*TASK BRIEF*. Please tally the lines in the material below that contain the word "onResolvedCallbacks", and give the count only.

= = =

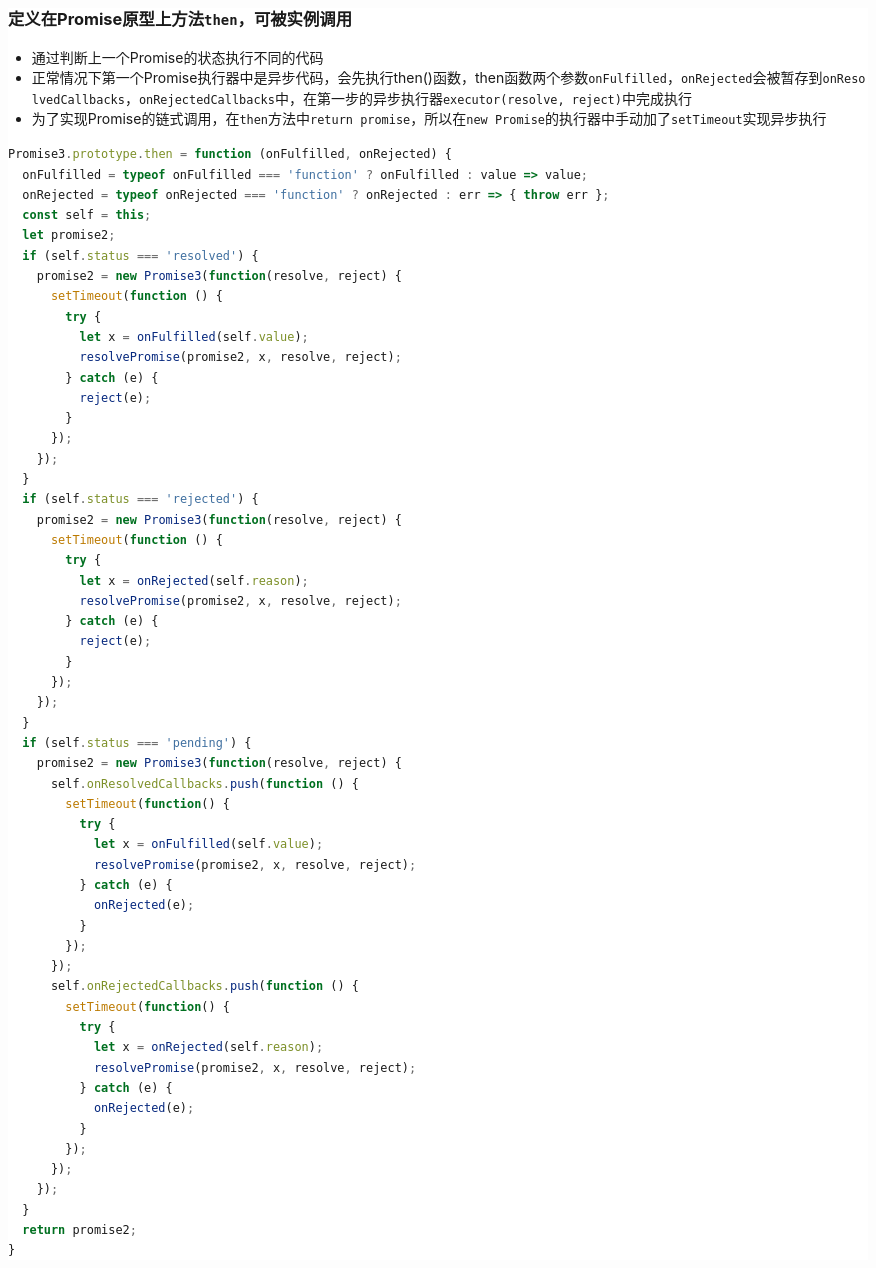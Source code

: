 ### 定义在Promise原型上方法`then`，可被实例调用
- 通过判断上一个Promise的状态执行不同的代码
- 正常情况下第一个Promise执行器中是异步代码，会先执行then()函数，then函数两个参数`onFulfilled`，`onRejected`会被暂存到`onResolvedCallbacks`，`onRejectedCallbacks`中，在第一步的异步执行器`executor(resolve, reject)`中完成执行
- 为了实现Promise的链式调用，在`then`方法中`return promise`，所以在`new Promise`的执行器中手动加了`setTimeout`实现异步执行

```js
Promise3.prototype.then = function (onFulfilled, onRejected) {
  onFulfilled = typeof onFulfilled === 'function' ? onFulfilled : value => value;
  onRejected = typeof onRejected === 'function' ? onRejected : err => { throw err };
  const self = this;
  let promise2;
  if (self.status === 'resolved') {
    promise2 = new Promise3(function(resolve, reject) {
      setTimeout(function () {
        try {
          let x = onFulfilled(self.value);
          resolvePromise(promise2, x, resolve, reject);
        } catch (e) {
          reject(e);
        }
      });
    });
  }
  if (self.status === 'rejected') {
    promise2 = new Promise3(function(resolve, reject) {
      setTimeout(function () {
        try {
          let x = onRejected(self.reason);
          resolvePromise(promise2, x, resolve, reject);
        } catch (e) {
          reject(e);
        }
      });
    });
  }
  if (self.status === 'pending') {
    promise2 = new Promise3(function(resolve, reject) {
      self.onResolvedCallbacks.push(function () {
        setTimeout(function() {
          try {
            let x = onFulfilled(self.value);
            resolvePromise(promise2, x, resolve, reject);
          } catch (e) {
            onRejected(e);
          }
        });
      });
      self.onRejectedCallbacks.push(function () {
        setTimeout(function() {
          try {
            let x = onRejected(self.reason);
            resolvePromise(promise2, x, resolve, reject);
          } catch (e) {
            onRejected(e);
          }
        });
      });
    });
  }
  return promise2;
}
```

= = =

*ANSWER FOR THE TASK*. 2